After locating the line that contains "- date published: 2023-08-27T23:42:33.458412+00:00" in the data below, set down exactly that line and each one after it through the line that contains "## John Kennedy", and nothing more.

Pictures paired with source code
┄┄┄┄┄┄┄┄┄┄┄┄┄┄┄┄┄┄┄┄

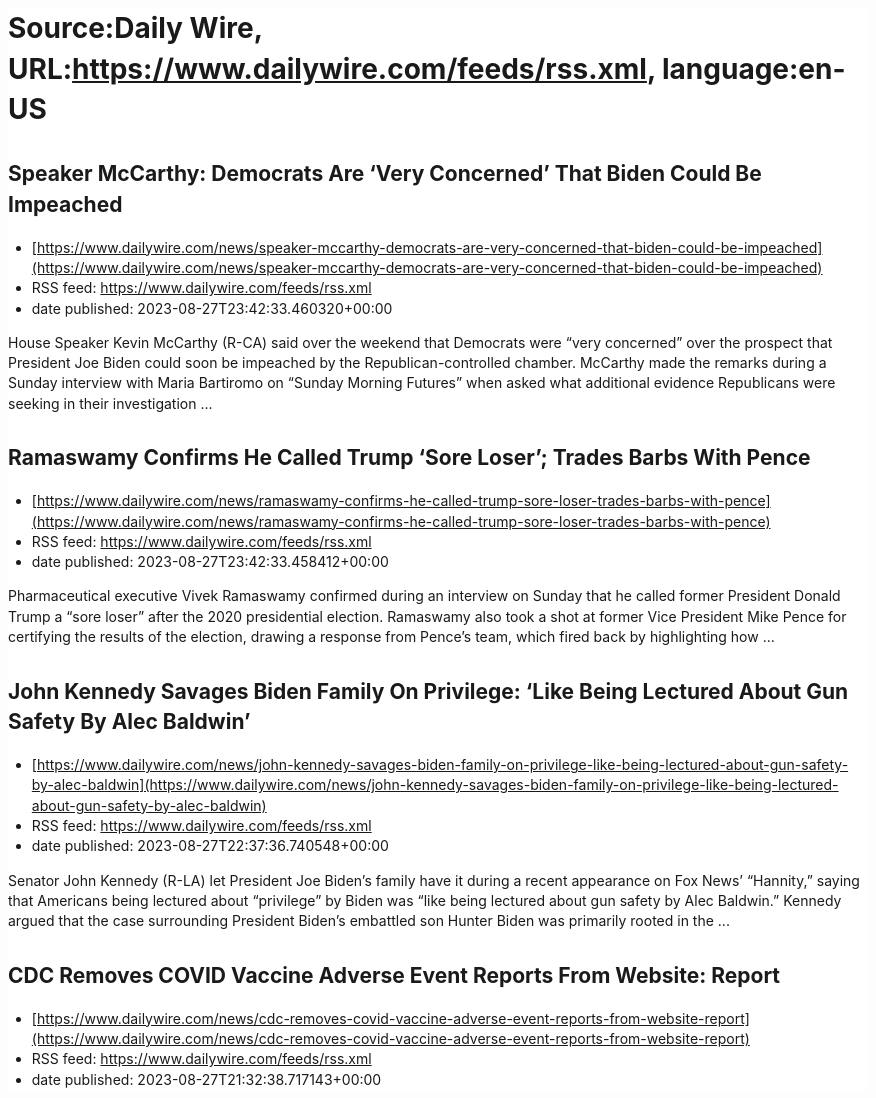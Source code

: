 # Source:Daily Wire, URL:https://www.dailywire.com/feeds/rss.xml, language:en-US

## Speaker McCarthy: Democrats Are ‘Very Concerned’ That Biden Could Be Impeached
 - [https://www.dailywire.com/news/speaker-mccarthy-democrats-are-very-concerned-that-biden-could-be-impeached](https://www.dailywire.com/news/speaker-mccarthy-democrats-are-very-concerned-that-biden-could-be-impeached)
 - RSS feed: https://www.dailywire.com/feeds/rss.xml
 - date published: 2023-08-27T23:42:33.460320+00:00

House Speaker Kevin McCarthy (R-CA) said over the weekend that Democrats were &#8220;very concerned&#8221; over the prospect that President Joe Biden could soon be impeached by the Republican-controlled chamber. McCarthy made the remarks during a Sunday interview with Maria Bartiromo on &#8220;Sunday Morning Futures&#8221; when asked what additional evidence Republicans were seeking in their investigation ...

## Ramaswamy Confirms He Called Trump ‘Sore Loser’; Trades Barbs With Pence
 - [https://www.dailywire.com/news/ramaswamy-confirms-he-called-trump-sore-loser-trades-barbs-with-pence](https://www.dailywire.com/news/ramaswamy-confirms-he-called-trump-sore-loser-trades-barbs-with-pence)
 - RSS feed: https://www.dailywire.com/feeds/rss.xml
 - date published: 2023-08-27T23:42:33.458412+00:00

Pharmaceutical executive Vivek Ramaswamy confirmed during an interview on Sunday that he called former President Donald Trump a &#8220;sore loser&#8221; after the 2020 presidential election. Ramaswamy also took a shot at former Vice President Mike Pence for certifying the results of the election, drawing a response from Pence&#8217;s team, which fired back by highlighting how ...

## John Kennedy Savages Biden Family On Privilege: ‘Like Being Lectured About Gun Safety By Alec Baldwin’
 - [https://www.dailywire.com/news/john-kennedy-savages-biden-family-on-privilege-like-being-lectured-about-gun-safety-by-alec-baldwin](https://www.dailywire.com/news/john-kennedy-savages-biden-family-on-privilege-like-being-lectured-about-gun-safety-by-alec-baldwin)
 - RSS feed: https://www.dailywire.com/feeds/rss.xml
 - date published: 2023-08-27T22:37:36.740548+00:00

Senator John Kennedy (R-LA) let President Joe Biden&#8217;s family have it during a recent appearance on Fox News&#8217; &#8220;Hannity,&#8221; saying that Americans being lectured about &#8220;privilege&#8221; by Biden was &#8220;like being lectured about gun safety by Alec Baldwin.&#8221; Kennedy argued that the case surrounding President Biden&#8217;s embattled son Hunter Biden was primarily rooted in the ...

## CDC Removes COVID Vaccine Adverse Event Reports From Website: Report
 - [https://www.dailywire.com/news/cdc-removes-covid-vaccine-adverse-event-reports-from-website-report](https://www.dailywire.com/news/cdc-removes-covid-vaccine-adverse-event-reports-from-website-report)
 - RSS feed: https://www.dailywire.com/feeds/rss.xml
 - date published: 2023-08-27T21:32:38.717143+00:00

┄┄┄┄┄┄┄┄┄┄┄┄┄┄┄┄┄┄┄┄

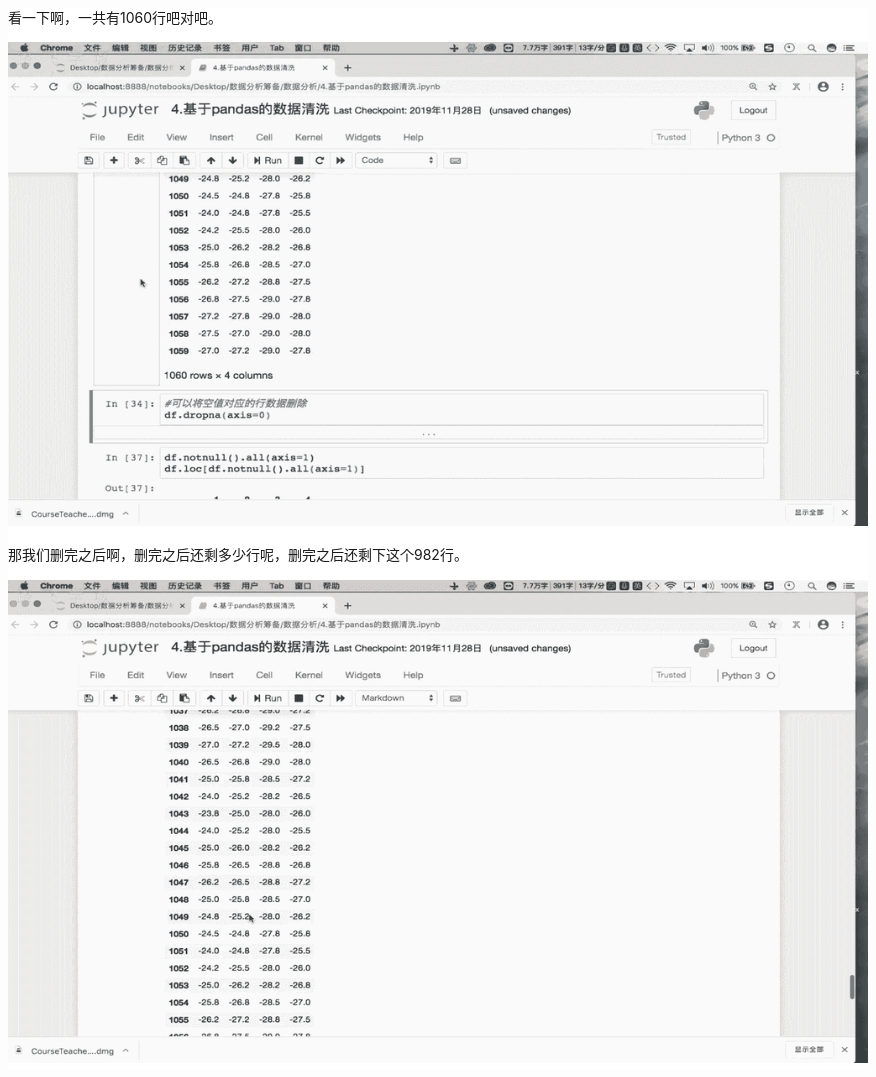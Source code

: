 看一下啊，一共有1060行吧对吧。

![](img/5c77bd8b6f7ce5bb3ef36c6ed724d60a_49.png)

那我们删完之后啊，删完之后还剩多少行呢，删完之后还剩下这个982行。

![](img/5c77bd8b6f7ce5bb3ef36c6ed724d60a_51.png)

┄┄┄┄┄┄┄┄┄┄┄┄┄┄┄┄┄┄┄┄

> [Worked solution]
 - date published: 2023-08-27T23:42:33.458412+00:00

Pharmaceutical executive Vivek Ramaswamy confirmed during an interview on Sunday that he called former President Donald Trump a &#8220;sore loser&#8221; after the 2020 presidential election. Ramaswamy also took a shot at former Vice President Mike Pence for certifying the results of the election, drawing a response from Pence&#8217;s team, which fired back by highlighting how ...

## John Kennedy Savages Biden Family On Privilege: ‘Like Being Lectured About Gun Safety By Alec Baldwin’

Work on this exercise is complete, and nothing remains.